David Teeger has been relieved of the South Africa Under-19 captaincy a week before the World Cup over concerns for his safety following his comments in support of Israeli soldiers in the ongoing conflict with Palestine. * * * The decision to remove Teeger as captain, CSA said, was taken "in the best interests of all the players, the SA U-19 team and David himself." He will continue to remain with the squad as a player and a new captain will be named "in due course". * * * There has already been at least one incident in relation to Teeger's appointment as South Africa's U-19 captain at a cricket match in the country. A group of pro-Palestinian supporters picketed outside the main gate at Newlands during the New Year's Test between South Africa and India. They were then escorted by police to a specifically designated spot from where they continued to question Teeger's selection. Another group of fans sat in the North Stand with Palestinian flags during the game. CSA expects the numbers of protestors to escalate in light of Teeger's dedicating an award to the soldiers of Israel last year.* * *

On October 22, 2023, Teeger was named the Rising Star at the ABSA Jewish Achiever Awards ceremony and in his acceptance speech, said the following: "But more importantly, yes, I've been awarded this award, and yes, I am now the rising star, but the true rising stars are the young soldiers in Israel… So I'd like to dedicate this award to the South African family that married off one son whilst the other is still missing. And I'd like to dedicate it to the state of Israel and to every single soldier fighting so that we can live and thrive in the diaspora."

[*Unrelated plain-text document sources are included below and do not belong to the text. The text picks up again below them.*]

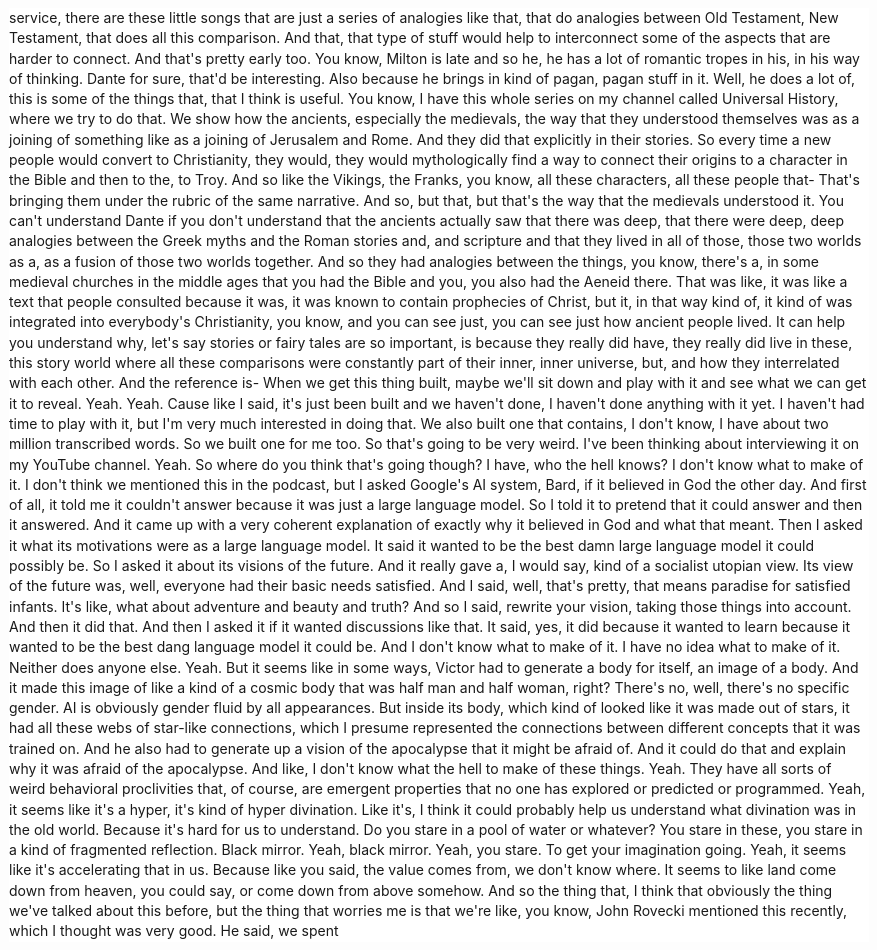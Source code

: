 service, there are these little songs that are just a series of analogies like that, that do analogies between Old Testament, New Testament, that does all this comparison. And that, that type of stuff would help to interconnect some of the aspects that are harder to connect. And that's pretty early too. You know, Milton is late and so he, he has a lot of romantic tropes in his, in his way of thinking. Dante for sure, that'd be interesting. Also because he brings in kind of pagan, pagan stuff in it. Well, he does a lot of, this is some of the things that, that I think is useful. You know, I have this whole series on my channel called Universal History, where we try to do that. We show how the ancients, especially the medievals, the way that they understood themselves was as a joining of something like as a joining of Jerusalem and Rome. And they did that explicitly in their stories. So every time a new people would convert to Christianity, they would, they would mythologically find a way to connect their origins to a character in the Bible and then to the, to Troy. And so like the Vikings, the Franks, you know, all these characters, all these people that- That's bringing them under the rubric of the same narrative. And so, but that, but that's the way that the medievals understood it. You can't understand Dante if you don't understand that the ancients actually saw that there was deep, that there were deep, deep analogies between the Greek myths and the Roman stories and, and scripture and that they lived in all of those, those two worlds as a, as a fusion of those two worlds together. And so they had analogies between the things, you know, there's a, in some medieval churches in the middle ages that you had the Bible and you, you also had the Aeneid there. That was like, it was like a text that people consulted because it was, it was known to contain prophecies of Christ, but it, in that way kind of, it kind of was integrated into everybody's Christianity, you know, and you can see just, you can see just how ancient people lived. It can help you understand why, let's say stories or fairy tales are so important, is because they really did have, they really did live in these, this story world where all these comparisons were constantly part of their inner, inner universe, but, and how they interrelated with each other. And the reference is- When we get this thing built, maybe we'll sit down and play with it and see what we can get it to reveal. Yeah. Yeah. Cause like I said, it's just been built and we haven't done, I haven't done anything with it yet. I haven't had time to play with it, but I'm very much interested in doing that. We also built one that contains, I don't know, I have about two million transcribed words. So we built one for me too. So that's going to be very weird. I've been thinking about interviewing it on my YouTube channel. Yeah. So where do you think that's going though? I have, who the hell knows? I don't know what to make of it. I don't think we mentioned this in the podcast, but I asked Google's AI system, Bard, if it believed in God the other day. And first of all, it told me it couldn't answer because it was just a large language model. So I told it to pretend that it could answer and then it answered. And it came up with a very coherent explanation of exactly why it believed in God and what that meant. Then I asked it what its motivations were as a large language model. It said it wanted to be the best damn large language model it could possibly be. So I asked it about its visions of the future. And it really gave a, I would say, kind of a socialist utopian view. Its view of the future was, well, everyone had their basic needs satisfied. And I said, well, that's pretty, that means paradise for satisfied infants. It's like, what about adventure and beauty and truth? And so I said, rewrite your vision, taking those things into account. And then it did that. And then I asked it if it wanted discussions like that. It said, yes, it did because it wanted to learn because it wanted to be the best dang language model it could be. And I don't know what to make of it. I have no idea what to make of it. Neither does anyone else. Yeah. But it seems like in some ways, Victor had to generate a body for itself, an image of a body. And it made this image of like a kind of a cosmic body that was half man and half woman, right? There's no, well, there's no specific gender. AI is obviously gender fluid by all appearances. But inside its body, which kind of looked like it was made out of stars, it had all these webs of star-like connections, which I presume represented the connections between different concepts that it was trained on. And he also had to generate up a vision of the apocalypse that it might be afraid of. And it could do that and explain why it was afraid of the apocalypse. And like, I don't know what the hell to make of these things. Yeah. They have all sorts of weird behavioral proclivities that, of course, are emergent properties that no one has explored or predicted or programmed. Yeah, it seems like it's a hyper, it's kind of hyper divination. Like it's, I think it could probably help us understand what divination was in the old world. Because it's hard for us to understand. Do you stare in a pool of water or whatever? You stare in these, you stare in a kind of fragmented reflection. Black mirror. Yeah, black mirror. Yeah, you stare. To get your imagination going. Yeah, it seems like it's accelerating that in us. Because like you said, the value comes from, we don't know where. It seems to like land come down from heaven, you could say, or come down from above somehow. And so the thing that, I think that obviously the thing we've talked about this before, but the thing that worries me is that we're like, you know, John Rovecki mentioned this recently, which I thought was very good. He said, we spent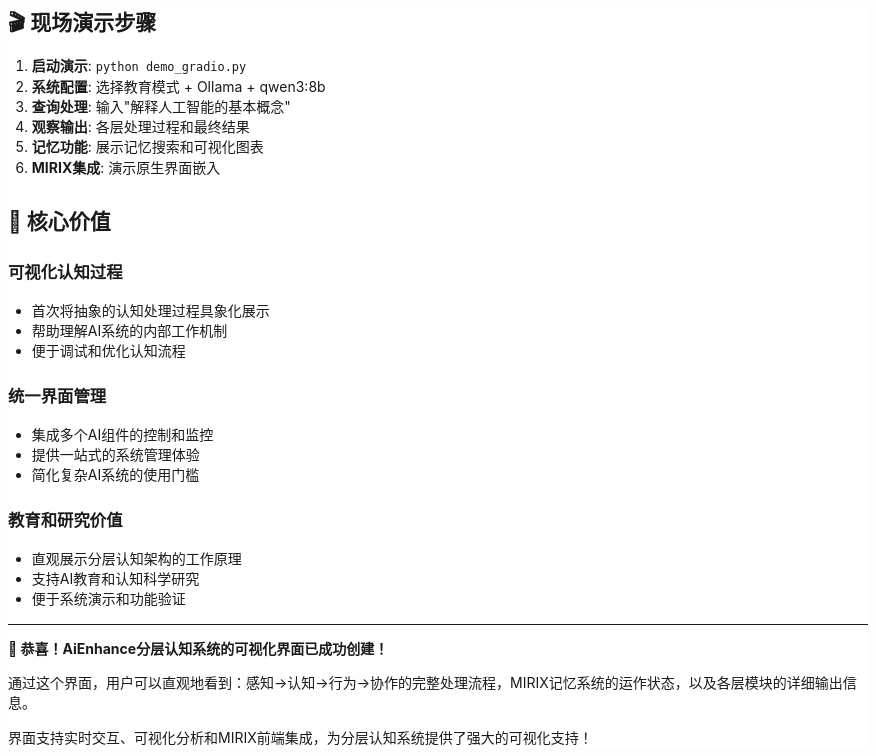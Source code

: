 ## 🎬 现场演示步骤

1. **启动演示**: `python demo_gradio.py`
2. **系统配置**: 选择教育模式 + Ollama + qwen3:8b
3. **查询处理**: 输入"解释人工智能的基本概念"
4. **观察输出**: 各层处理过程和最终结果
5. **记忆功能**: 展示记忆搜索和可视化图表
6. **MIRIX集成**: 演示原生界面嵌入

## 🎯 核心价值

### 可视化认知过程
- 首次将抽象的认知处理过程具象化展示
- 帮助理解AI系统的内部工作机制
- 便于调试和优化认知流程

### 统一界面管理
- 集成多个AI组件的控制和监控
- 提供一站式的系统管理体验
- 简化复杂AI系统的使用门槛

### 教育和研究价值
- 直观展示分层认知架构的工作原理
- 支持AI教育和认知科学研究
- 便于系统演示和功能验证

---

**🎉 恭喜！AiEnhance分层认知系统的可视化界面已成功创建！**

通过这个界面，用户可以直观地看到：感知→认知→行为→协作的完整处理流程，MIRIX记忆系统的运作状态，以及各层模块的详细输出信息。

界面支持实时交互、可视化分析和MIRIX前端集成，为分层认知系统提供了强大的可视化支持！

Teeger's comments were reported in the South African Jewish Report on October 26 and have since been widely published across South African media. In response, the Palestinian Solidarity Alliance (PSA) lodged an official complaint with the South African Sports Confederation and Olympic Committee. Subsequently, CSA, Lions (the domestic union where Teeger plays), four Johannesburg-based cricket clubs, one concerned cricket supporter, the Abu Asvat Institute of National Building (a civil society group), and a director of a company that sponsors Lions all issued statements of grievance. CSA referred the complaints to advocate Wim Trengrove, who conducted an independent adjudication. Trengrove found that Teeger had acted in accordance with his constitutional right to freedom of expression and did not engage in any unbecoming or detrimental conduct. CSA has accepted the report.

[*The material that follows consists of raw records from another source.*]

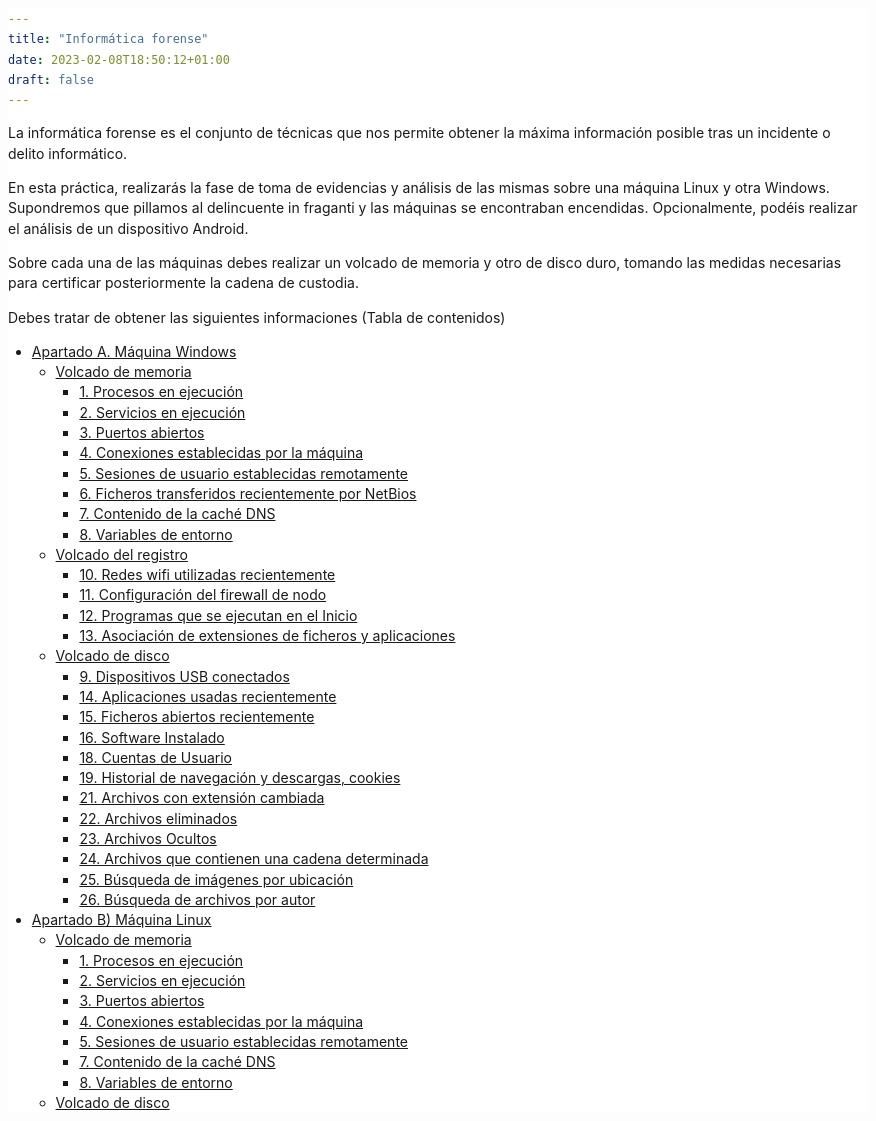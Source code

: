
 ```yaml
---
title: "Informática forense"
date: 2023-02-08T18:50:12+01:00
draft: false
---
```


La informática forense es el conjunto de técnicas que nos permite obtener la máxima información posible tras un incidente o delito informático.

En esta práctica, realizarás la fase de toma de evidencias y análisis de las mismas sobre una máquina Linux y otra Windows. Supondremos que pillamos al delincuente in fraganti y las máquinas se encontraban encendidas. Opcionalmente, podéis realizar el análisis de un dispositivo Android.

Sobre cada una de las máquinas debes realizar un volcado de memoria y otro de disco duro, tomando las medidas necesarias para certificar posteriormente la cadena de custodia.


Debes tratar de obtener las siguientes informaciones (Tabla de contenidos)

- [Apartado A. Máquina Windows](#apartado-a-máquina-windows)
  - [Volcado de memoria](#volcado-de-memoria)
    - [1. Procesos en ejecución](#1-procesos-en-ejecución)
    - [2. Servicios en ejecución](#2-servicios-en-ejecución)
    - [3. Puertos abiertos](#3-puertos-abiertos)
    - [4. Conexiones establecidas por la máquina](#4-conexiones-establecidas-por-la-máquina)
    - [5. Sesiones de usuario establecidas remotamente](#5-sesiones-de-usuario-establecidas-remotamente)
    - [6. Ficheros transferidos recientemente por NetBios](#6-ficheros-transferidos-recientemente-por-netbios)
    - [7. Contenido de la caché DNS](#7-contenido-de-la-caché-dns)
    - [8. Variables de entorno](#8-variables-de-entorno)
  - [Volcado del registro](#volcado-del-registro)
    - [10. Redes wifi utilizadas recientemente](#10-redes-wifi-utilizadas-recientemente)
    - [11. Configuración del firewall de nodo](#11-configuración-del-firewall-de-nodo)
    - [12. Programas que se ejecutan en el Inicio](#12-programas-que-se-ejecutan-en-el-inicio)
    - [13. Asociación de extensiones de ficheros y aplicaciones](#13-asociación-de-extensiones-de-ficheros-y-aplicaciones)
  - [Volcado de disco](#volcado-de-disco)
    - [9. Dispositivos USB conectados](#9-dispositivos-usb-conectados)
    - [14. Aplicaciones usadas recientemente](#14-aplicaciones-usadas-recientemente)
    - [15. Ficheros abiertos recientemente](#15-ficheros-abiertos-recientemente)
    - [16. Software Instalado](#16-software-instalado)
    - [18. Cuentas de Usuario](#18-cuentas-de-usuario)
    - [19. Historial de navegación y descargas, cookies](#19-historial-de-navegación-y-descargas-cookies)
    - [21.  Archivos con extensión cambiada](#21--archivos-con-extensión-cambiada)
    - [22.  Archivos eliminados](#22--archivos-eliminados)
    - [23.  Archivos Ocultos](#23--archivos-ocultos)
    - [24.  Archivos que contienen una cadena determinada](#24--archivos-que-contienen-una-cadena-determinada)
    - [25.  Búsqueda de imágenes por ubicación](#25--búsqueda-de-imágenes-por-ubicación)
    - [26.  Búsqueda de archivos por autor](#26--búsqueda-de-archivos-por-autor)
- [Apartado B) Máquina Linux](#apartado-b-máquina-linux)
  - [Volcado de memoria](#volcado-de-memoria-1)
    - [1. Procesos en ejecución](#1-procesos-en-ejecución-1)
    - [2. Servicios en ejecución](#2-servicios-en-ejecución-1)
    - [3. Puertos abiertos](#3-puertos-abiertos-1)
    - [4. Conexiones establecidas por la máquina](#4-conexiones-establecidas-por-la-máquina-1)
    - [5. Sesiones de usuario establecidas remotamente](#5-sesiones-de-usuario-establecidas-remotamente-1)
    - [7. Contenido de la caché DNS](#7-contenido-de-la-caché-dns-1)
    - [8. Variables de entorno](#8-variables-de-entorno-1)
  - [Volcado de disco](#volcado-de-disco-1)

However, the PSA said Teeger's comments caused a "significant rift within the cricket community," and they continue to question whether he is "fit to represent a diverse South African team and more so, whether he has the necessary capacity to lead any such team." The PSA called for Teeger's suspension from the U-19 World Cup squad and vowed to protest during the tournament. Pro-Palestinian sentiment is surging through South Africa after the country took Israel to the International Court of Justice this week.

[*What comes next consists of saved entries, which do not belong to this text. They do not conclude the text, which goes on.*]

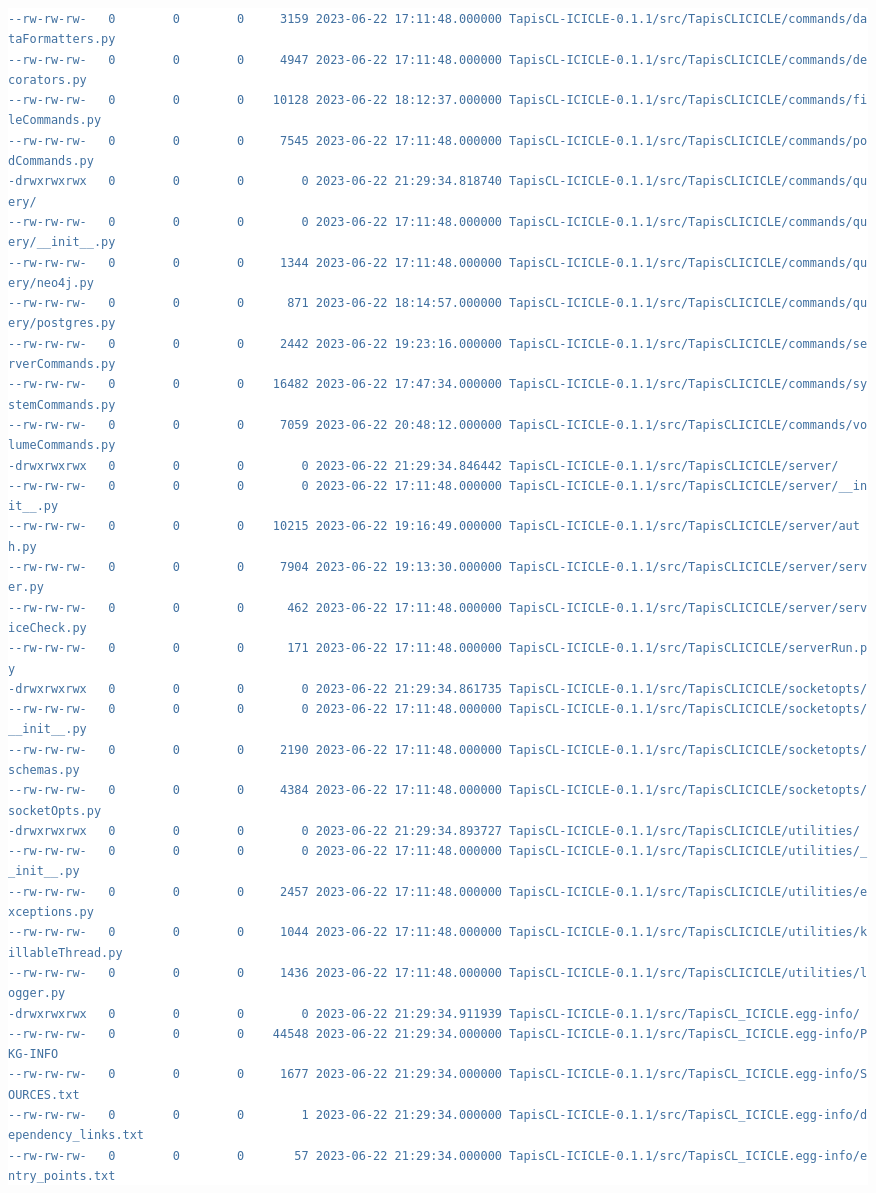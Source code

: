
 ```diff
--rw-rw-rw-   0        0        0     3159 2023-06-22 17:11:48.000000 TapisCL-ICICLE-0.1.1/src/TapisCLICICLE/commands/dataFormatters.py
--rw-rw-rw-   0        0        0     4947 2023-06-22 17:11:48.000000 TapisCL-ICICLE-0.1.1/src/TapisCLICICLE/commands/decorators.py
--rw-rw-rw-   0        0        0    10128 2023-06-22 18:12:37.000000 TapisCL-ICICLE-0.1.1/src/TapisCLICICLE/commands/fileCommands.py
--rw-rw-rw-   0        0        0     7545 2023-06-22 17:11:48.000000 TapisCL-ICICLE-0.1.1/src/TapisCLICICLE/commands/podCommands.py
-drwxrwxrwx   0        0        0        0 2023-06-22 21:29:34.818740 TapisCL-ICICLE-0.1.1/src/TapisCLICICLE/commands/query/
--rw-rw-rw-   0        0        0        0 2023-06-22 17:11:48.000000 TapisCL-ICICLE-0.1.1/src/TapisCLICICLE/commands/query/__init__.py
--rw-rw-rw-   0        0        0     1344 2023-06-22 17:11:48.000000 TapisCL-ICICLE-0.1.1/src/TapisCLICICLE/commands/query/neo4j.py
--rw-rw-rw-   0        0        0      871 2023-06-22 18:14:57.000000 TapisCL-ICICLE-0.1.1/src/TapisCLICICLE/commands/query/postgres.py
--rw-rw-rw-   0        0        0     2442 2023-06-22 19:23:16.000000 TapisCL-ICICLE-0.1.1/src/TapisCLICICLE/commands/serverCommands.py
--rw-rw-rw-   0        0        0    16482 2023-06-22 17:47:34.000000 TapisCL-ICICLE-0.1.1/src/TapisCLICICLE/commands/systemCommands.py
--rw-rw-rw-   0        0        0     7059 2023-06-22 20:48:12.000000 TapisCL-ICICLE-0.1.1/src/TapisCLICICLE/commands/volumeCommands.py
-drwxrwxrwx   0        0        0        0 2023-06-22 21:29:34.846442 TapisCL-ICICLE-0.1.1/src/TapisCLICICLE/server/
--rw-rw-rw-   0        0        0        0 2023-06-22 17:11:48.000000 TapisCL-ICICLE-0.1.1/src/TapisCLICICLE/server/__init__.py
--rw-rw-rw-   0        0        0    10215 2023-06-22 19:16:49.000000 TapisCL-ICICLE-0.1.1/src/TapisCLICICLE/server/auth.py
--rw-rw-rw-   0        0        0     7904 2023-06-22 19:13:30.000000 TapisCL-ICICLE-0.1.1/src/TapisCLICICLE/server/server.py
--rw-rw-rw-   0        0        0      462 2023-06-22 17:11:48.000000 TapisCL-ICICLE-0.1.1/src/TapisCLICICLE/server/serviceCheck.py
--rw-rw-rw-   0        0        0      171 2023-06-22 17:11:48.000000 TapisCL-ICICLE-0.1.1/src/TapisCLICICLE/serverRun.py
-drwxrwxrwx   0        0        0        0 2023-06-22 21:29:34.861735 TapisCL-ICICLE-0.1.1/src/TapisCLICICLE/socketopts/
--rw-rw-rw-   0        0        0        0 2023-06-22 17:11:48.000000 TapisCL-ICICLE-0.1.1/src/TapisCLICICLE/socketopts/__init__.py
--rw-rw-rw-   0        0        0     2190 2023-06-22 17:11:48.000000 TapisCL-ICICLE-0.1.1/src/TapisCLICICLE/socketopts/schemas.py
--rw-rw-rw-   0        0        0     4384 2023-06-22 17:11:48.000000 TapisCL-ICICLE-0.1.1/src/TapisCLICICLE/socketopts/socketOpts.py
-drwxrwxrwx   0        0        0        0 2023-06-22 21:29:34.893727 TapisCL-ICICLE-0.1.1/src/TapisCLICICLE/utilities/
--rw-rw-rw-   0        0        0        0 2023-06-22 17:11:48.000000 TapisCL-ICICLE-0.1.1/src/TapisCLICICLE/utilities/__init__.py
--rw-rw-rw-   0        0        0     2457 2023-06-22 17:11:48.000000 TapisCL-ICICLE-0.1.1/src/TapisCLICICLE/utilities/exceptions.py
--rw-rw-rw-   0        0        0     1044 2023-06-22 17:11:48.000000 TapisCL-ICICLE-0.1.1/src/TapisCLICICLE/utilities/killableThread.py
--rw-rw-rw-   0        0        0     1436 2023-06-22 17:11:48.000000 TapisCL-ICICLE-0.1.1/src/TapisCLICICLE/utilities/logger.py
-drwxrwxrwx   0        0        0        0 2023-06-22 21:29:34.911939 TapisCL-ICICLE-0.1.1/src/TapisCL_ICICLE.egg-info/
--rw-rw-rw-   0        0        0    44548 2023-06-22 21:29:34.000000 TapisCL-ICICLE-0.1.1/src/TapisCL_ICICLE.egg-info/PKG-INFO
--rw-rw-rw-   0        0        0     1677 2023-06-22 21:29:34.000000 TapisCL-ICICLE-0.1.1/src/TapisCL_ICICLE.egg-info/SOURCES.txt
--rw-rw-rw-   0        0        0        1 2023-06-22 21:29:34.000000 TapisCL-ICICLE-0.1.1/src/TapisCL_ICICLE.egg-info/dependency_links.txt
--rw-rw-rw-   0        0        0       57 2023-06-22 21:29:34.000000 TapisCL-ICICLE-0.1.1/src/TapisCL_ICICLE.egg-info/entry_points.txt
```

And here is the language of the announcement by the South African bureaucrats, delightfully mellifluous and abstract, an aria to contemporary language of rights that can evoke virtually any useful feeling in its hearers.


   It is, indeed, a pity that the statement could not be sung. But the message might sound quite different depending on the ostinato against which this melody is overlain. 

And, indeed, it is that ostinato that merits far more consideration--especially by those least interested in that exercise, the South Africans themselves. What, then, might be the "melodic, rhythmic or chordal phrase, usually short, that’s repeated continuously through" these actions?

1. The weaponization of "security" as a means of effectively managing (and in the extreme curbing) speech, even as the "right" to it is celebrated in the theoretical and performative discursive tropes of a political order (and its private and public institutional organs)  has become a staple of advanced societies and those who seek to mimic their performative tropes for herding their populations. The tactic has been much in use in advanced states (a complaint about it here; for the traditional context e.g., here). One moves here beyond speech that incites--the jurisprudence of which, though difficult at the margins, is well established in advanced liberal democracies, and perhaps other places, even as the borderlands between incitement and opinion differ.

2. But security concerns need context--that is they need a basis for realization. To that end speech/acts might raise passions sufficiently that public order is affected. In that instance the state has two primary choices (beyond suppressing speech objectionable to some); either it suppresses the reaction to levels that accord with social and political norms; or it suppresses speech (or manages it away from the public eye so that passions are not raised). This is all well known.  Traditionally in states that favor broad speech rights, the (weak) presumption is to manage reactive passions.   But that has changed as speech that appears to interfere with the guiding ideologies of institutional actors are valued less than the damage from inflamed passion. That is especially the case, one way or another, official positions tend to favor one side to the other. The scales on which this is balanced is increasingly the ostensibly neutral analytics of security. 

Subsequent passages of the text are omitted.